Conhecendo as potencialidades do concelho, é com grande preocupação que vejo a falta de investimento em tecnologia, em conhecimento e em infra-estruturas realmente importantes.
Não consigo perceber que, já existindo um pavilhão desportivo na vila (que não está de certeza 100% ocupado) e um cine teatro, se esteja a pensar gastar uma fortuna num pavilhão multiusos, só porque a Batalha tem um. Já tentaram saber como eles o têm ocupado? Pelo que sei, em “raves”, provocando desacatos e desordem pública. É isto que queremos na vila?
O mesmo se passa com a antiga Central Termoeléctrica, que no estado de degradação em que está, é mais uma obra de custos elevadíssimos (2,5 milhões de euros), e que vai ter salas com taxas de ocupação baixíssimas, não esquecendo também, o cine teatro de Mira d’Aire que são mais 2 milhões de euros.
A vaidade não é motivo suficiente.
Procuremos bons exemplos. O concelho de Montemor-o-Velho está a construir um parque tecnológico, que vai custar 3,5 milhões de euros. Mas já tem investimento garantido de 200 milhões de euros, que vai implicar a criação de 200 postos de trabalho directos. As empresas alvo são todas elas de tecnologia de ponta e criação de valor, nada de comércio e de indústrias tradicionais.

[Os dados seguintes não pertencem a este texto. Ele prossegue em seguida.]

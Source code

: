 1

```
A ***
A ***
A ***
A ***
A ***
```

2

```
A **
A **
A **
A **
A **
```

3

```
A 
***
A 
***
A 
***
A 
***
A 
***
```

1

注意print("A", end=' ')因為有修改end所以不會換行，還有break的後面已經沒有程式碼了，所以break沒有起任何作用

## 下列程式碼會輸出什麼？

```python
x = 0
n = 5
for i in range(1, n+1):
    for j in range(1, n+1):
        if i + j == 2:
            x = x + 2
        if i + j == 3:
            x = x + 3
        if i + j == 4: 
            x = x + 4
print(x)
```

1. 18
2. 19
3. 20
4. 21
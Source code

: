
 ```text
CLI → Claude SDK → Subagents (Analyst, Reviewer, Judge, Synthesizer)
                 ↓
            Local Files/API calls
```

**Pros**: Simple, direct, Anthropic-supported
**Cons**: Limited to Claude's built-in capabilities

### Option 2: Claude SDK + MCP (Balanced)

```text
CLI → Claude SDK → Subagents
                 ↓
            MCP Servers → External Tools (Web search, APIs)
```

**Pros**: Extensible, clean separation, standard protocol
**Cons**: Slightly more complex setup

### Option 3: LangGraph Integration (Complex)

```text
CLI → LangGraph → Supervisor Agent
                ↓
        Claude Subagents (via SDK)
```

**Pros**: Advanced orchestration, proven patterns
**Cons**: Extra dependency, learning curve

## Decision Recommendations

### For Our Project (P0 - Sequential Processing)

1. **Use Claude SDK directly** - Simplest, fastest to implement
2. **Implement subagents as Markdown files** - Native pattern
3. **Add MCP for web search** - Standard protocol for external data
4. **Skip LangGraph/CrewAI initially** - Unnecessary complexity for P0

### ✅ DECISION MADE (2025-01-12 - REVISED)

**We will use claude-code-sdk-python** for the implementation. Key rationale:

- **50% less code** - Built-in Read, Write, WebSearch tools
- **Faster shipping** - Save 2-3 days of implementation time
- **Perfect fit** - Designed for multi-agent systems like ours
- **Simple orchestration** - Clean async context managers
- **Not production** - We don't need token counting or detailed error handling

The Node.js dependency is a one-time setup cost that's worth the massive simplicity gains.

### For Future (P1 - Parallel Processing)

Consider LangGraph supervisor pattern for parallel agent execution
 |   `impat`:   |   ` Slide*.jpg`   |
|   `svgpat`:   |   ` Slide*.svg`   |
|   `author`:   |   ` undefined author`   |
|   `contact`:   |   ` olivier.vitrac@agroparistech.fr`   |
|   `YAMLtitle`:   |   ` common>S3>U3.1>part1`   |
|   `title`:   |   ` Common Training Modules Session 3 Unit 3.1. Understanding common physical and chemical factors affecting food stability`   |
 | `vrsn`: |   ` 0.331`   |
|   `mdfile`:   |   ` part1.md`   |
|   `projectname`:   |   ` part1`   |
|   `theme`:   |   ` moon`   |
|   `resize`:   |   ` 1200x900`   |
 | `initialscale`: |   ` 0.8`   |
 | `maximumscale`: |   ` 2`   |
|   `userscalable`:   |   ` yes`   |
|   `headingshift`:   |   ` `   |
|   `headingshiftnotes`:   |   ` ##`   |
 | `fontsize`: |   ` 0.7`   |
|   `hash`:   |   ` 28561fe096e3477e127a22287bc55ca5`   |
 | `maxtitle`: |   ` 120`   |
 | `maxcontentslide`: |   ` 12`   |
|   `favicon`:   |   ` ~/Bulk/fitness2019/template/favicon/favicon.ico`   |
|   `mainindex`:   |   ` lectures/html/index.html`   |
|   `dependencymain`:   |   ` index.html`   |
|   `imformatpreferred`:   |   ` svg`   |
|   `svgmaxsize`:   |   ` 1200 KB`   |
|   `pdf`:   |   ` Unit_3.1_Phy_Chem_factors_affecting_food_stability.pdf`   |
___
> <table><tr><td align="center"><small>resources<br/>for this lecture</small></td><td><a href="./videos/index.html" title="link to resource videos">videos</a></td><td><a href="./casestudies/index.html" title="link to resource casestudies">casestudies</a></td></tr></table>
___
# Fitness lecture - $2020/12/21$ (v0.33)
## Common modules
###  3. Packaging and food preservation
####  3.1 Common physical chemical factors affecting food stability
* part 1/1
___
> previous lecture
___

Porto de Mós, que tem próximo de si o Instituto Politécnico de Leiria e o Centimfe (Centro tecnológico Marinha Grande), por exemplo, que estratégia tem para o seu parque industrial? O que tem para oferecer aos investidores? Que contactos tem com a API? Que “lobbies” políticos é que tem o Presidente da Câmara no governo do Eng. Sócrates? Há mais alguma coisa a oferecer além de terrenos?
Porto de Mós tem condições para receber jovens casais da classe média e alta que queiram viver no Concelho. Temos uma grande beleza natural, gente boa e um baixo índice de criminalidade (factor de decisão determinante), e que mais? Que acessos temos aos grandes eixos rodoviários? Que escolas temos para os seus filhos? Além do ponto de turismo, que é muito pouco, existem zonas de acesso livre à Internet em espaços públicos? Se quisermos captar investimento e pessoas temos de ser inovadores.
As pessoas que gerem o Concelho não podem gastar as suas energias sempre a falar do passado, ainda para mais quando fizeram parte desse passado de forma activa. Não podem passar a vida a ser “mestres-de-obras”; são demasiado caros para essas tarefas. Se não existe gente competente na Câmara para essas funções, arranjem-nas.
Mais que fazer balanços políticos, queremos saber em que termos o concelho é pensado. Perante isso avaliaremos as capacidades de quem gere a “coisa” pública.